Evitare i prodotti con ftalati in casa? Riduce il rischio di diabete

PULIZIA CASA

Ridurre di un quarto l’esposizione ad alcuni prodotti chimici domestici abbatterebbe i casi di diabete di circa il 13% – non tanto, ma abbastanza per risparmiare miliardi di euro in costi sanitari annuali.
È il risultato dei dati provenienti dai 1.016 partecipanti allo Studio prospettico del sistema vascolare effettuato dal Centro di ricerca di Uppsala (Svezia), che ha usato le analisi del sangue per misurare l’esposizione agli ftalati, al dichlorodiphenyltrichloroethylene (DDT), ai bifenili policlorurati (PCB) e perfluoroalchilici, tra le altre sostanze chimiche.
I ricercatori hanno cercato connessioni significative tra una quelle sostanze chimiche e una serie di malattie.

Un precedente studio del 2012 pubblicato su Diabetes Care aveva confrontato i livelli di ftalati nei soggetti diabetici e di soggetti non diabetici. Dopo aggiustamento per sesso, indice di massa corporea, colesterolo sierico, trigliceridi, l’istruzione, il fumo e l’esercizio fisico, i ricercatori hanno trovato una relazione positiva significativa tra ftalati nel sangue e calo della produzione di insulina, aumento della resistenza all’insulina o di entrambi.

Studi separati hanno trovato connessioni simili tra il diabete e l’esposizione al DDT, PCB e perfluoroalchilici.

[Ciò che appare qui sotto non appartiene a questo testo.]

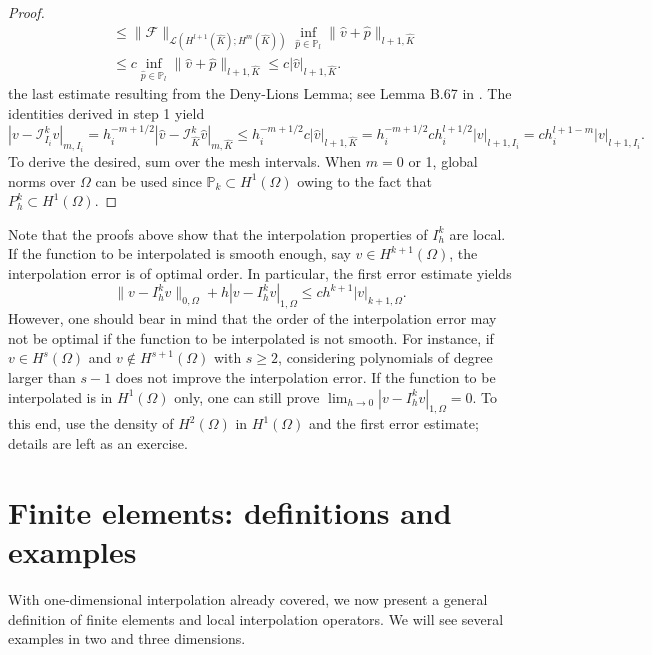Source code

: \begin{lemma}
\begin{proof}
\begin{align*}
        &\le \|\mathcal{F}\|_{\mathcal{L}(H^{l+1}(\hat{K});H^m(\hat{K}))} \inf_{\hat{p} \in \mathbb{P}_l} \|\hat{v} + \hat{p}\|_{l+1,\hat{K}} \\
        &\le c \inf_{\hat{p} \in \mathbb{P}_l} \|\hat{v} + \hat{p}\|_{l+1,\hat{K}} \le c |\hat{v}|_{l+1,\hat{K}}.
    \end{align*}
    the last estimate resulting from the Deny-Lions Lemma; see Lemma B.67 in \cite{ern2004theory}. The identities derived in step 1 yield
    \begin{equation*}
|v - \mathcal{I}_{I_i}^k v|_{m,I_i} = h_i^{-m+1/2} |\hat{v} - \mathcal{I}_{\hat{K}}^k \hat{v}|_{m,\hat{K}} \le h_i^{-m+1/2} c |\hat{v}|_{l+1,\hat{K}} = h_i^{-m+1/2} c h_i^{l+1/2} |v|_{l+1,I_i} = c h_i^{l+1-m} |v|_{l+1,I_i}.
\end{equation*}
    To derive the desired, sum over the mesh intervals. When $m = 0$ or 1, global norms over $\Omega$ can be used since $\mathbb{P}_k \subset H^1(\Omega)$ owing to the fact that $P_h^k\subset H^1(\Omega)$.
\end{proof}
\end{lemma}
Note that the proofs above show that the interpolation properties of $I_h^k$ are local. If the function to be interpolated is smooth enough, say $v \in H^{k+1}(\Omega)$, the interpolation error is of optimal order. In particular, the first error estimate yields
\begin{equation*}
\|v - I_h^k v\|_{0,\Omega} + h |v - I_h^k v|_{1,\Omega} \le c h^{k+1} |v|_{k+1,\Omega}.
\end{equation*}
However, one should bear in mind that the order of the interpolation error may not be optimal if the function to be interpolated is not smooth. For instance, if $v \in H^s(\Omega)$ and $v \notin H^{s+1}(\Omega)$ with $s \ge 2$, considering polynomials of degree larger than $s-1$ does not improve the interpolation error. If the function to be interpolated is in $H^1(\Omega)$ only, one can still prove $\lim_{h \rightarrow 0} |v - I_h^k v|_{1,\Omega} = 0$. To this end, use the density of $H^2(\Omega)$ in $H^1(\Omega)$ and the first error estimate; details are left as an exercise.

\section{Finite elements: definitions and examples}
With one-dimensional interpolation already covered, we now present a general definition of finite elements and local interpolation operators. We will see several examples in two and three dimensions.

Il nuovo studio combina i risultati di tali lavori e calcola la riduzione significativa del diabete. I ricercatori hanno poi estrapolato l’effetto di tale riduzione su tutti i paesi membri dell’Unione europea calcolando che si potrebbe evitare il diabete a 152.481 persone l’anno in tutto il continente, con un risparmio 4.51 miliardi di euro all’anno.
Mentre i PCB e il DDT sono stati vietati, le altre sostanze chimiche sono ancora in uso. E qui gioca anche il comportamento dei singoli consumatori. Per esempio, la scelta di prodotti per la cura personale etichettati come “ftalati-free” ha ridotto il monoethylphthalate del 27% nelle urine delle ragazze giovani.

“I nostri risultati mostrano anche la necessità di un forte quadro normativo che identifichi in modo proattivo i rischi chimici prima che i prodotti siano ampiamente utilizzati, e l’uso di alternative più sicure”, hanno scritto gli autori dello studio. “L’Unione Europea sta considerando attivamente norme per limitare tali esposizioni, e gli Stati Uniti hanno recentemente rivisto le sostanze tossiche, ma ignorando il peso che hanno sul sistema endocrino.